Not depicted in figure 1 for clarity, the Python process contains an implementation of a finite-state machine. User actions are sent as events to the backend process handling logical states, while the WRT defines slots that update the UI.

This approach is reminescent of cloud computing, but with an important difference in that the data that moves between the server an the mobile device would not be stored on servers the user does not have control over. The data would never pass to the ISP either. Consider a Windows PC with a media repository was running PySide/Django in the LAN, and an iPhone owner could control the media stream onto a MeeGo TV set? Switch Windows for Linux and iPhone for a MeeGo device and it still would work without a heavy rewrite of the codebase. The PC would serve an ad-hoc "cloud" that could be operated from the hand-held device, acting as a remote controller. That is the core of this vision.

It makes sense to browse local data (from the PC) and "stream" it onto the mobile device. You wouldn't carry the precious data around in your phone, but it still would be reachable from home over a secure network connection. This is a data privacy issue. Photos are a good example. A major concern in any networked application is security and I've foolishly ignored many gaping secury holes in this prototype. As for my defense I can only say I am experimenting the feasibility and hardware performance so far.

 
Fig 2. Cloud computing within the LAN with MeeGo

The prototype application I've written (called MxManager) is a remote controller for Maximum T-8000 personal video recorder (PVR) that runs on embedded Linux. Its prorietary firmware provides a simple HTTP interface that mimics the physical remote controller. This prototype uses that API to set recordings from the EPG and play recordings on the TV. Here is a screenshot of the application (on MacBook desktop) and a blurry video of it running on N900.

Fig 3. MxManager UI


Qt hybrid on N900 on Vimeo. Sorry about the quality. It was shot up close, I guess I would have needed to strap on a macro lens.


The screen and remote control UI are individual QWebView elements and their content is composed by Django views. Events from the UI are triggered in JavaScript and events back from PySide are injected as JavaScript function calls into the page.
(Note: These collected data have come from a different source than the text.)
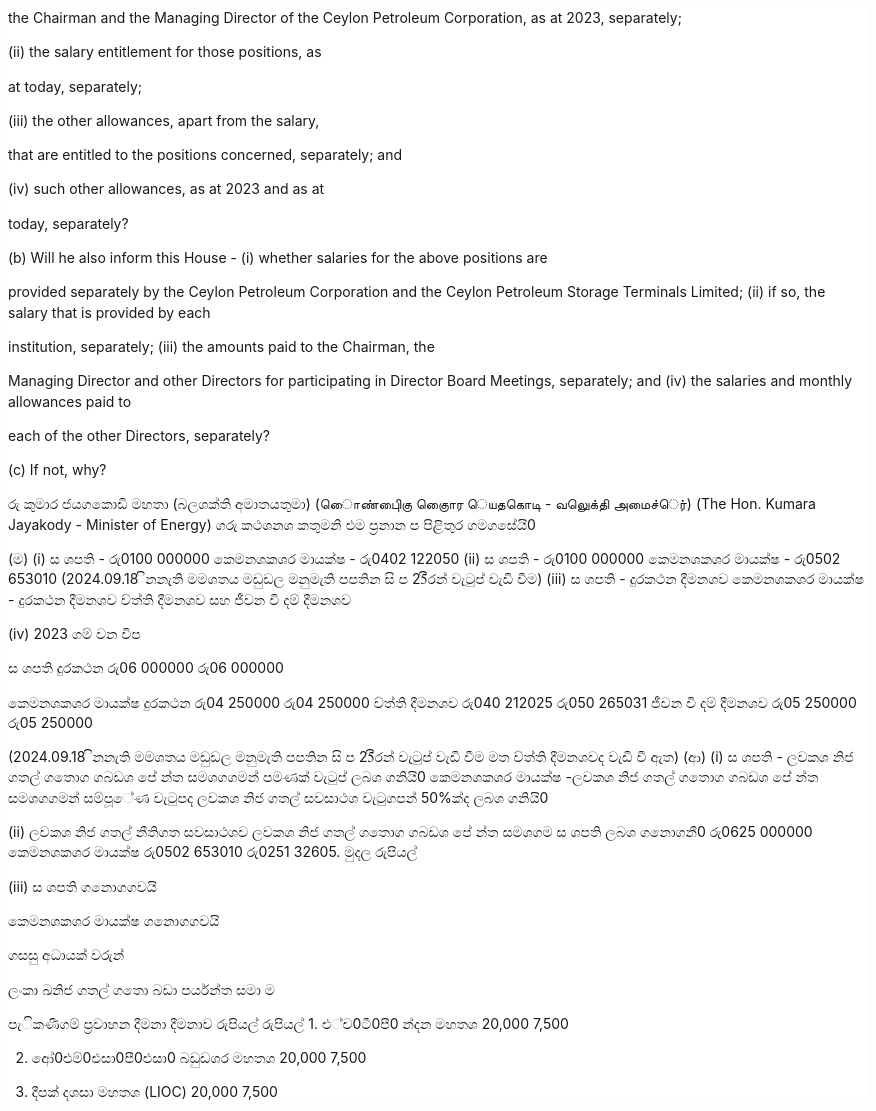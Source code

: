the Chairman and the Managing Director of the Ceylon Petroleum Corporation, as at 2023, separately;

(ii) the salary entitlement for those positions, as

at today, separately;

(iii) the other allowances, apart from the salary,

that are entitled to the positions concerned, separately; and

(iv) such other allowances, as at 2023 and as at

today, separately?

(b) Will he also inform this House - (i) whether salaries for the above positions are

provided separately by the Ceylon Petroleum Corporation and the Ceylon Petroleum Storage Terminals Limited; (ii) if so, the salary that is provided by each

institution, separately; (iii) the amounts paid to the Chairman, the

Managing Director and other Directors for participating in Director Board Meetings, separately; and (iv) the salaries and monthly allowances paid to

each of the other Directors, separately?

(c) If not, why?

රු කුමාර ජයගකොඩි මහතා (බලශක්ති අමාතයතුමා) (ைொண்புைிகு குைொர ெயதகொடி - வலுெக்தி அமைச்ெர்) (The Hon. Kumara Jayakody - Minister of Energy) ගරු කථශනශ කතුමනි එම ප්‍රනාන ප පිළිතුර ගමගසේයි0

(ම) (i) ස ශපති - රු0100 000000 කෙමනශකශර මායක්ෂ - රු0402 122050 (ii) ස ශපති - රු0100 000000 කෙමනශකශර මායක්ෂ - රු0502 653010 (2024.09.18 ිනනැති මමශතය මඩුඩල මනුමැති පපතින සි ප 25ිරන් වැටුප් වැඩි වීම) (iii) ස ශපති - දුරකථන දීමනශව කෙමනශකශර මායක්ෂ - දුරකථන දීමනශව ව්ත්ති දීමනශව සහ ජීවන වි දම් දීමනශව

(iv) 2023 ගම් වන විප

ස ශපති දුරකථන රු06 000000 රු06 000000

කෙමනශකශර මායක්ෂ දුරකථන රු04 250000 රු04 250000 ව්ත්ති දීමනශව රු040 212025 රු050 265031 ජීවන වි දම් දීමනශව රු05 250000 රු05 250000

(2024.09.18 ිනනැති මමශතය මඩුඩල මනුමැති පපතින සි ප 25ිරන් වැටුප් වැඩි වීම මත ව්ත්ති දීමනශවද වැඩි වී ඇත) (ආ) (i) ස ශපති - ලවකශ නිජ ගතල් ගතොග ගබඩශ පේ න්ත සමශගගමන් පමණක් වැටුප් ලබශ ගනියි0 කෙමනශකශර මායක්ෂ -ලවකශ නිජ ගතල් ගතොග ගබඩශ පේ න්ත සමශගගමන් සම්පූේණ වැටුපද ලවකශ නිජ ගතල් සවසාථශ වැටුගපන් 50%ක්ද ලබශ ගනියි0

(ii) ලවකශ නිජ ගතල් නීතිගත සවසාථශව ලවකශ නිජ ගතල් ගතොග ගබඩශ පේ න්ත සමශගම ස ශපති ලබශ ගනොගනී0 රු0625 000000 කෙමනශකශර මායක්ෂ රු0502 653010 රු0251 32605. මුදල රුපියල්

(iii) ස ශපති ගනොගගවයි

කෙමනශකශර මායක්ෂ ගනොගගවයි

ගසසු අධායක් වරුන්

ලංකා ඛනිජ ගතල් ගතො බඩා පර්යන්ත සමා ම

පැිකණීගම් ප්‍රවාහන දීමනා දීමනාව රුපියල් රුපියල් 1. එ්ච0ටී0පී0 න්දන මහතශ 20,000 7,500

2. ආේ0එම්0එසා0පී0එසා0 බඩුඩශර මහතශ 20,000 7,500

3. දීපක් දශසා මහතශ (LIOC) 20,000 7,500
PySide is running a finite-state machine (using QStateMachine) that holds the internal state of the application. Changes in UI are triggered by state change events. I wrote about this in more detail in a past blog post. The source code is released under the BSD, so you are welcome to have a look and give an opinion.

Initial experiments with QML appeared subjectively much faster, nearing smooth animation along the button press, but in the past I had a problem in sending signals into QML. This seems to have been fixed in PySide 1.0.0. This is a solid direction to experiment - perhaps Django could be used to compose QML for the QDeclarativeView..

Another video of the application in action with the TV set!

While building the web stack on well-proven frameworks, security issues still need to be considered carefully. Web sockets would be better designed for such eventing purpose than Ajax, with a better security model. I do repeat, this is not production-ready code.
If the mobile phone supported QtMobility, it could be possible to use mobile accelerometer and orientation to control playback. Turn the phone upside down to pause, for example. The next video (by perlinet, not me) portrays using QtMobility API in PySide with QML.


PySide is great technology and it's inclusion to MeeGo opens up many ways for developers to bring their applications to the platform. There are definite points to focus on this basis:
  • security implications
  • web sockets
  • QML
  • QtMobility experimentation
Especially intriguing for me would be to hook up digiKam database into a desktop-based Django app for browsing photos on a mobile device / tablet computer.

What's unique here is the merging of the Qt and web frameworks to operate within the same OS process, which makes it easier to separate the presentation and business logic. Personally I feel this technology seems feasible, and perhaps I will continue to investigate it further in 2011. There are web services that operate on a similar business model, and maybe open source software is following the trend.